_Data for processing_.
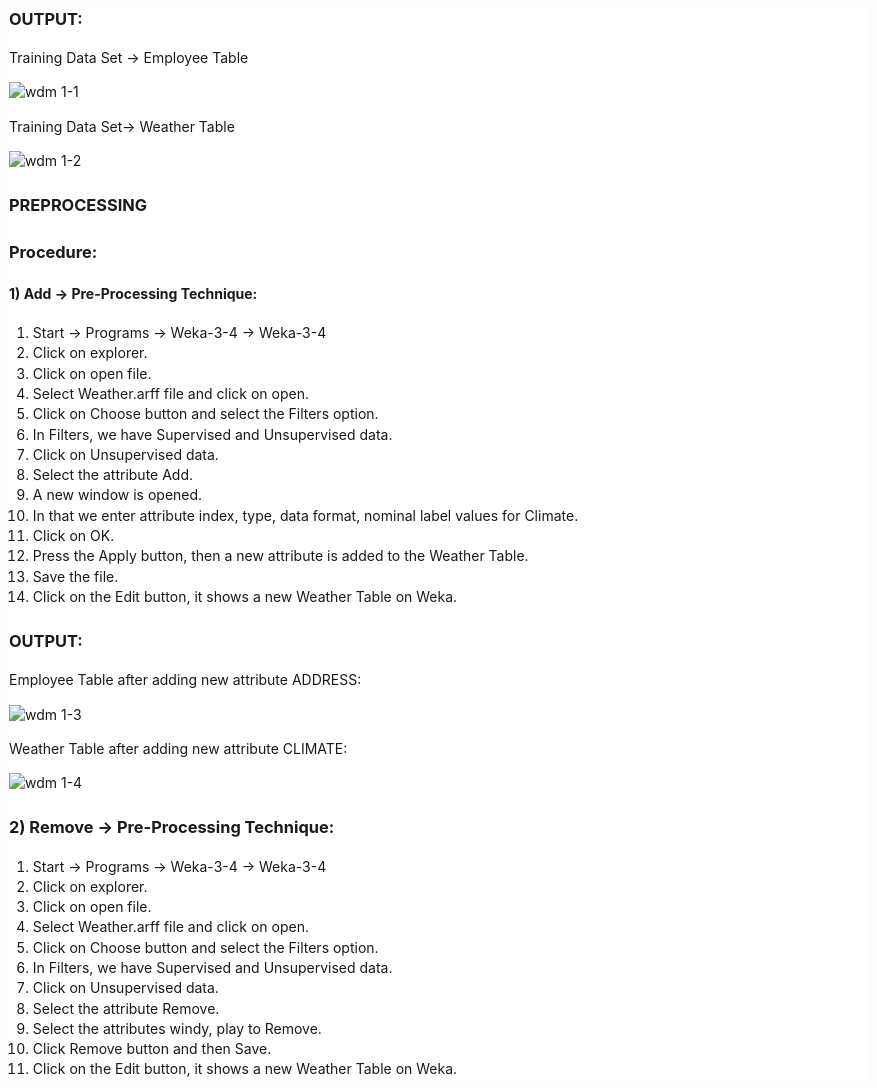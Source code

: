 ### OUTPUT:
Training Data Set -> Employee Table

<img width="180" alt="wdm 1-1" src="https://github.com/yashaswimitta/WDM_EXP1/assets/94619247/ea53e36a-6fd5-49ca-9421-bafdb8b7c1b6">

Training Data Set-> Weather Table

<img width="169" alt="wdm 1-2" src="https://github.com/yashaswimitta/WDM_EXP1/assets/94619247/d06c775d-e8c3-4883-8afd-a2b681b6f022">


### PREPROCESSING
### Procedure:
#### 1) Add -> Pre-Processing Technique:
1) Start -> Programs -> Weka-3-4 -> Weka-3-4
2) Click on explorer.
3) Click on open file.
4) Select Weather.arff file and click on open.
5) Click on Choose button and select the Filters option.
6) In Filters, we have Supervised and Unsupervised data.
7) Click on Unsupervised data.
8) Select the attribute Add.
9) A new window is opened.
10) In that we enter attribute index, type, data format, nominal label values for Climate.
11) Click on OK.
12) Press the Apply button, then a new attribute is added to the Weather Table.
13) Save the file.
14) Click on the Edit button, it shows a new Weather Table on Weka.

### OUTPUT:
Employee Table after adding new attribute ADDRESS:

<img width="215" alt="wdm 1-3" src="https://github.com/yashaswimitta/WDM_EXP1/assets/94619247/add817c5-7172-444a-a79e-fb32ffe9e1d9">

Weather Table after adding new attribute CLIMATE:

<img width="215" alt="wdm 1-4" src="https://github.com/yashaswimitta/WDM_EXP1/assets/94619247/0ef0b077-7d52-4b04-9a9d-ee32d5348a4b">


### 2) Remove -> Pre-Processing Technique:

1) Start -> Programs -> Weka-3-4 -> Weka-3-4
2) Click on explorer.
3) Click on open file.
4) Select Weather.arff file and click on open.
5) Click on Choose button and select the Filters option.
6) In Filters, we have Supervised and Unsupervised data.
7) Click on Unsupervised data.
8) Select the attribute Remove.
9) Select the attributes windy, play to Remove.
10) Click Remove button and then Save.
11) Click on the Edit button, it shows a new Weather Table on Weka.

_Work order_. Return the entries verbatim, pictures excluded.

_Problem solution_.
Source code

: ### OUTPUT:
Training Data Set -> Employee Table

<img width="180" alt="wdm 1-1" src="https://github.com/yashaswimitta/WDM_EXP1/assets/94619247/ea53e36a-6fd5-49ca-9421-bafdb8b7c1b6">

Training Data Set-> Weather Table

<img width="169" alt="wdm 1-2" src="https://github.com/yashaswimitta/WDM_EXP1/assets/94619247/d06c775d-e8c3-4883-8afd-a2b681b6f022">


### PREPROCESSING
### Procedure:
#### 1) Add -> Pre-Processing Technique:
1) Start -> Programs -> Weka-3-4 -> Weka-3-4
2) Click on explorer.
3) Click on open file.
4) Select Weather.arff file and click on open.
5) Click on Choose button and select the Filters option.
6) In Filters, we have Supervised and Unsupervised data.
7) Click on Unsupervised data.
8) Select the attribute Add.
9) A new window is opened.
10) In that we enter attribute index, type, data format, nominal label values for Climate.
11) Click on OK.
12) Press the Apply button, then a new attribute is added to the Weather Table.
13) Save the file.
14) Click on the Edit button, it shows a new Weather Table on Weka.

### OUTPUT:
Employee Table after adding new attribute ADDRESS:

<img width="215" alt="wdm 1-3" src="https://github.com/yashaswimitta/WDM_EXP1/assets/94619247/add817c5-7172-444a-a79e-fb32ffe9e1d9">

Weather Table after adding new attribute CLIMATE:

<img width="215" alt="wdm 1-4" src="https://github.com/yashaswimitta/WDM_EXP1/assets/94619247/0ef0b077-7d52-4b04-9a9d-ee32d5348a4b">


### 2) Remove -> Pre-Processing Technique:

1) Start -> Programs -> Weka-3-4 -> Weka-3-4
2) Click on explorer.
3) Click on open file.
4) Select Weather.arff file and click on open.
5) Click on Choose button and select the Filters option.
6) In Filters, we have Supervised and Unsupervised data.
7) Click on Unsupervised data.
8) Select the attribute Remove.
9) Select the attributes windy, play to Remove.
10) Click Remove button and then Save.
11) Click on the Edit button, it shows a new Weather Table on Weka.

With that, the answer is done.